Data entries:
******************************

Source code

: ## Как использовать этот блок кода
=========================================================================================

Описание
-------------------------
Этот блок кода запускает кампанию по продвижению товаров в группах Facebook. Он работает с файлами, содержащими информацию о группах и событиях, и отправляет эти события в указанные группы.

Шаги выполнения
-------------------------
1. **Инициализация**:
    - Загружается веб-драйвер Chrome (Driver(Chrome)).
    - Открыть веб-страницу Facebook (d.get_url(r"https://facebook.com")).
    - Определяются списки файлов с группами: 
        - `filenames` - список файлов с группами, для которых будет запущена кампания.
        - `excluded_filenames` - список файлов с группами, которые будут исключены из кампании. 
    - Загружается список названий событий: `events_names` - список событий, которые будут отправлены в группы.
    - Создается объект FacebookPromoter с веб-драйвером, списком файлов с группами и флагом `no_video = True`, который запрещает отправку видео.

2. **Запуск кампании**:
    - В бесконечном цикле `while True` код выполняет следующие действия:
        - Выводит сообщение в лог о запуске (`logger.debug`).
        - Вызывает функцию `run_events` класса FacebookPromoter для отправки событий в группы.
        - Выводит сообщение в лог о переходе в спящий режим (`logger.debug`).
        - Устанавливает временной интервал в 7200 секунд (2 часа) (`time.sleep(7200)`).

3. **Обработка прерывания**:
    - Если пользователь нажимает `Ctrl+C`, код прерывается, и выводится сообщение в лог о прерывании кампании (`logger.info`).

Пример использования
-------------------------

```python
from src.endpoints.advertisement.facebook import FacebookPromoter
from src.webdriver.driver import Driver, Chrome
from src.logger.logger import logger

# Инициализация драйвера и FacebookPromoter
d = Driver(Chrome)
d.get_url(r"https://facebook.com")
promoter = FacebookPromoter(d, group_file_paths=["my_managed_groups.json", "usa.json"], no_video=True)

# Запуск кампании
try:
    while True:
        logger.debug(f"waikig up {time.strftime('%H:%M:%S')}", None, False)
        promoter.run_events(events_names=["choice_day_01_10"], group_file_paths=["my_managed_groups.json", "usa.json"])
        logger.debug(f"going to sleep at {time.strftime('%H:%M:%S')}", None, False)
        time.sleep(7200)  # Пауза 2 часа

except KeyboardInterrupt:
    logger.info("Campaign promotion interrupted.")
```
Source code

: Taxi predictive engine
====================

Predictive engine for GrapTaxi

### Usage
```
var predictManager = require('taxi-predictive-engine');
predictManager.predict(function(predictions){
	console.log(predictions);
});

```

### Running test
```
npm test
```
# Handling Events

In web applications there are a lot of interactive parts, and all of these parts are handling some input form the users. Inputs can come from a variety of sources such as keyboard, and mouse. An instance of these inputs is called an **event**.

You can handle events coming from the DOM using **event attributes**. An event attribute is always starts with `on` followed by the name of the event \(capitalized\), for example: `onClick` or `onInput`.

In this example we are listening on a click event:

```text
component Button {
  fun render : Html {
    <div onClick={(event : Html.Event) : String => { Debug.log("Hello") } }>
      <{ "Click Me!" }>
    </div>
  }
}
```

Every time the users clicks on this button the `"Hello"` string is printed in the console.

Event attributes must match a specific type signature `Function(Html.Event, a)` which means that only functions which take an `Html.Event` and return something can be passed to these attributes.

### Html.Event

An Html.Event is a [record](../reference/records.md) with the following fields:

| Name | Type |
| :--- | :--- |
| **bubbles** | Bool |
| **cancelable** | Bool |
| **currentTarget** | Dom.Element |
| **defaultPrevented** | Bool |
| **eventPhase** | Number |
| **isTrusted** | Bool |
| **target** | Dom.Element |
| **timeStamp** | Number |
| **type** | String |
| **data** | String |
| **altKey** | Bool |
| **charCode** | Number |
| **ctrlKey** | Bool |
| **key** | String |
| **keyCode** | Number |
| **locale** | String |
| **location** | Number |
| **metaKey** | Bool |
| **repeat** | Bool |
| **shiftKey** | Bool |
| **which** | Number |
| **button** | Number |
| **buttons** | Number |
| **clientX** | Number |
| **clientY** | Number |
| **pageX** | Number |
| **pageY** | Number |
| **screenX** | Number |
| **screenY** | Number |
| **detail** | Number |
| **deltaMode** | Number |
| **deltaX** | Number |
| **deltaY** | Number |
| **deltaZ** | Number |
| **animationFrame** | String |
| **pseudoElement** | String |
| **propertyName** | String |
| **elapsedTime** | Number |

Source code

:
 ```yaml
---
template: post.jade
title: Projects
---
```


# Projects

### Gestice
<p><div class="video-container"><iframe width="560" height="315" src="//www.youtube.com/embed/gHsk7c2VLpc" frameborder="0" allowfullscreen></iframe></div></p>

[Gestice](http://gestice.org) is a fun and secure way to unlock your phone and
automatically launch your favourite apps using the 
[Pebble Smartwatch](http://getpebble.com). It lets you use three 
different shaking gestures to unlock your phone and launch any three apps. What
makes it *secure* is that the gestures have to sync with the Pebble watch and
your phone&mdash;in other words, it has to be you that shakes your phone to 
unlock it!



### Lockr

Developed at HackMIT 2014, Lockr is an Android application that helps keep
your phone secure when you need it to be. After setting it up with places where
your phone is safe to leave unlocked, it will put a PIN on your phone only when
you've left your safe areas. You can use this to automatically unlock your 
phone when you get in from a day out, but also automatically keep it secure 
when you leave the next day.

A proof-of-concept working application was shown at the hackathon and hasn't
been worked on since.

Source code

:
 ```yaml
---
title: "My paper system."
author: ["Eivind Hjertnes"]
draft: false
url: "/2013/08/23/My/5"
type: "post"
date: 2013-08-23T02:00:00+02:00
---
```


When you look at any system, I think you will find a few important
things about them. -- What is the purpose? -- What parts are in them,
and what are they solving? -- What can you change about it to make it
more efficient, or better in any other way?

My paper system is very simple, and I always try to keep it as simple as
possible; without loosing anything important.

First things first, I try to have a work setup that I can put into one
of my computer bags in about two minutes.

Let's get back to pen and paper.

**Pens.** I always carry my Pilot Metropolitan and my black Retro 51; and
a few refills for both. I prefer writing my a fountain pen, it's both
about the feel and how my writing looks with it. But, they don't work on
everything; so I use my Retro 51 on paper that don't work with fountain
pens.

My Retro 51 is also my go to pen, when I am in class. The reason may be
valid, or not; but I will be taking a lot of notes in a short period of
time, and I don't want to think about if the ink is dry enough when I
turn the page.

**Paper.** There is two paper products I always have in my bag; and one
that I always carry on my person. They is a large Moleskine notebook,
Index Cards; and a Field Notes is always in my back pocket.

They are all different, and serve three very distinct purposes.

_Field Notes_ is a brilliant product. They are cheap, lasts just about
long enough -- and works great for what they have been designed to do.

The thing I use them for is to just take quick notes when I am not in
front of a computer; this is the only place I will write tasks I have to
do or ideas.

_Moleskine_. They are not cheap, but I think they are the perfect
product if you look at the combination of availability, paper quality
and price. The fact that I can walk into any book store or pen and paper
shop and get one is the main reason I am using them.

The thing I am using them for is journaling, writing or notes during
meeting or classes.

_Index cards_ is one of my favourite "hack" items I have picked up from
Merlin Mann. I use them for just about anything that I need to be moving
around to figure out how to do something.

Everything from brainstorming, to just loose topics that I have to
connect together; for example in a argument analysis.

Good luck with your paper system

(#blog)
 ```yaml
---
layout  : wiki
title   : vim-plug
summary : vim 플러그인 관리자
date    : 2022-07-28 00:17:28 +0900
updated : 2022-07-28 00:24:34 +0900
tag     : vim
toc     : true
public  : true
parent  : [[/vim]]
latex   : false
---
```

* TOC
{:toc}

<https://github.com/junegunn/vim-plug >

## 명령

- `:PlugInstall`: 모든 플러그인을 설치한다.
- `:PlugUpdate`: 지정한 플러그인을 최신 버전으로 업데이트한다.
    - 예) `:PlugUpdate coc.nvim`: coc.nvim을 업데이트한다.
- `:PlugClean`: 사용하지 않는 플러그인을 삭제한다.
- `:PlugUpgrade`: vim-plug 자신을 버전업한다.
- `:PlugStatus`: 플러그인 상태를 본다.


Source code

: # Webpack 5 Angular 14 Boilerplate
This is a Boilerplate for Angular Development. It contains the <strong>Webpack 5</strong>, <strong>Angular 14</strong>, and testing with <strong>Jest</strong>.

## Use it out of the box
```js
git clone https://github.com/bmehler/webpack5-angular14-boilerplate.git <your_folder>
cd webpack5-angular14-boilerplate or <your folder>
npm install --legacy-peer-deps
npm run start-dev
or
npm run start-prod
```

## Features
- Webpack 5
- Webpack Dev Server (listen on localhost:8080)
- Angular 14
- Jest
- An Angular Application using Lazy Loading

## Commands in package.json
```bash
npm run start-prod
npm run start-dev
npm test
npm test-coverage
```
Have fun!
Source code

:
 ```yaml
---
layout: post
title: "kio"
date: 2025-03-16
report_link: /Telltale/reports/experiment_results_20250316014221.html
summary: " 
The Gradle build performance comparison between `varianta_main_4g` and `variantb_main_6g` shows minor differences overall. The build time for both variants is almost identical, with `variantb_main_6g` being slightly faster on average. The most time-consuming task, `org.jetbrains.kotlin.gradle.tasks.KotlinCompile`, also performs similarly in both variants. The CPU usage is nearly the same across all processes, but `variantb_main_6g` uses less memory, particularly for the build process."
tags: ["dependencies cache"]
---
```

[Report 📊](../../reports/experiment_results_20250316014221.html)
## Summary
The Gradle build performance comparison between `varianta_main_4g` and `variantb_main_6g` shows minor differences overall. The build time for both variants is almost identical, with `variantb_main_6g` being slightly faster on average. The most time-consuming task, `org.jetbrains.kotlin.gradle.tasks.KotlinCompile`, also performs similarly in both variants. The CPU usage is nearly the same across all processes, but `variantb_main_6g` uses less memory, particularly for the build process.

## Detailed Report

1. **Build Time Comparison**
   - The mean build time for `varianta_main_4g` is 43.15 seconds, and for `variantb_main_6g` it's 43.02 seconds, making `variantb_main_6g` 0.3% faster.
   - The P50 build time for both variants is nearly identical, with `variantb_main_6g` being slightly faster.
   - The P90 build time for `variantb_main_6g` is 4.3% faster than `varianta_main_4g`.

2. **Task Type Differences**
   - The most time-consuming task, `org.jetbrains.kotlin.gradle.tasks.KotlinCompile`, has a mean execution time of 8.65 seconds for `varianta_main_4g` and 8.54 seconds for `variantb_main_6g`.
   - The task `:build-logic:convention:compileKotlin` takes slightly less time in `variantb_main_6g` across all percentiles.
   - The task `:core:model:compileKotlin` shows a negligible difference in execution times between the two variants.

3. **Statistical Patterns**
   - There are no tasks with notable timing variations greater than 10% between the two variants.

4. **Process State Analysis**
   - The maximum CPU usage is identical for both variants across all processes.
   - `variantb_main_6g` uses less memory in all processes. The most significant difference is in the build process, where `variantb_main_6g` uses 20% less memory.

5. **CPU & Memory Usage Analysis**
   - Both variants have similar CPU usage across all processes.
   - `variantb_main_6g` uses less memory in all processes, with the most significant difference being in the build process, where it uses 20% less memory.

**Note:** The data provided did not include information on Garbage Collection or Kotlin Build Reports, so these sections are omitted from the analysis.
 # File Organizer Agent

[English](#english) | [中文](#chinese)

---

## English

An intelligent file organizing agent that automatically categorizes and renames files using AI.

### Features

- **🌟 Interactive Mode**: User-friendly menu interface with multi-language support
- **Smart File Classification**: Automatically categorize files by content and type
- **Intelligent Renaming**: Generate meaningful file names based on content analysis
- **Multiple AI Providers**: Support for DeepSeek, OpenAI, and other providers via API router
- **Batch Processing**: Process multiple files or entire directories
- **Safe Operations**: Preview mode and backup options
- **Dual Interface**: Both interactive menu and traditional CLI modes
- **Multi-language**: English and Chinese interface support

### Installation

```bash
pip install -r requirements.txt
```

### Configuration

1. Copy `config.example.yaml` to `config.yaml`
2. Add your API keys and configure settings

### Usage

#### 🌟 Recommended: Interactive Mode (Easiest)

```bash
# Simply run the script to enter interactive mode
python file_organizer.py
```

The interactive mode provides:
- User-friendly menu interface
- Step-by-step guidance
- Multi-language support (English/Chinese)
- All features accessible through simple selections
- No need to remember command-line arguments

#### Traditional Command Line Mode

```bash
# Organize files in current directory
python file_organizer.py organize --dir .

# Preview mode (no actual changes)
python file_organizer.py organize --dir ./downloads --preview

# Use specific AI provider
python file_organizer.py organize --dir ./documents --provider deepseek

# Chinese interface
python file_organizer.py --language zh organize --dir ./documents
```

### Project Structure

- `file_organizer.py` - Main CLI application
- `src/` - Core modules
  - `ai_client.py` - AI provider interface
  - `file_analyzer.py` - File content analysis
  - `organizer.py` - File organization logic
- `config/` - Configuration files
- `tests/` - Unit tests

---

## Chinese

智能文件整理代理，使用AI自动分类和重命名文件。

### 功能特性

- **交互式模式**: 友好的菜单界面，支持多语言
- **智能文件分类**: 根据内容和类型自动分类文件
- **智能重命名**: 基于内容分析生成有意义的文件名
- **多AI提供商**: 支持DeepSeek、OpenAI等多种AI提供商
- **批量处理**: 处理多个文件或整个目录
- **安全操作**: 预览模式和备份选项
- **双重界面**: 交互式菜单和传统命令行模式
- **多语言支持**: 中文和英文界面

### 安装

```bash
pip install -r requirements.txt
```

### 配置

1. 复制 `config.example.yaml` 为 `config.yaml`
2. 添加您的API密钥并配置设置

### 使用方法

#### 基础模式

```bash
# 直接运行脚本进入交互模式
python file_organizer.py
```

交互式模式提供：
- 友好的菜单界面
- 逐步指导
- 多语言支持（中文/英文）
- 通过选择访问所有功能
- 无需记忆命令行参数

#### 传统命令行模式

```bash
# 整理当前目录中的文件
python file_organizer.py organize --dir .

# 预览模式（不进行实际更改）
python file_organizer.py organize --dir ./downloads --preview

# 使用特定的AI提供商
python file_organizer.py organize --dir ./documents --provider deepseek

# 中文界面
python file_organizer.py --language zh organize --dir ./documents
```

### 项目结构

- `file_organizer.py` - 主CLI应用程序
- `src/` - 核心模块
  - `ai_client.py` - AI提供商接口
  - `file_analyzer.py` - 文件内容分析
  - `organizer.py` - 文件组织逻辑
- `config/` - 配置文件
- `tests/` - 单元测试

******************************

**WORK INSTRUCTION**. Reproduce every line above that contains the string "Driver".

**WRITTEN ANSWER**.
    - Загружается веб-драйвер Chrome (Driver(Chrome)).
from src.webdriver.driver import Driver, Chrome
d = Driver(Chrome)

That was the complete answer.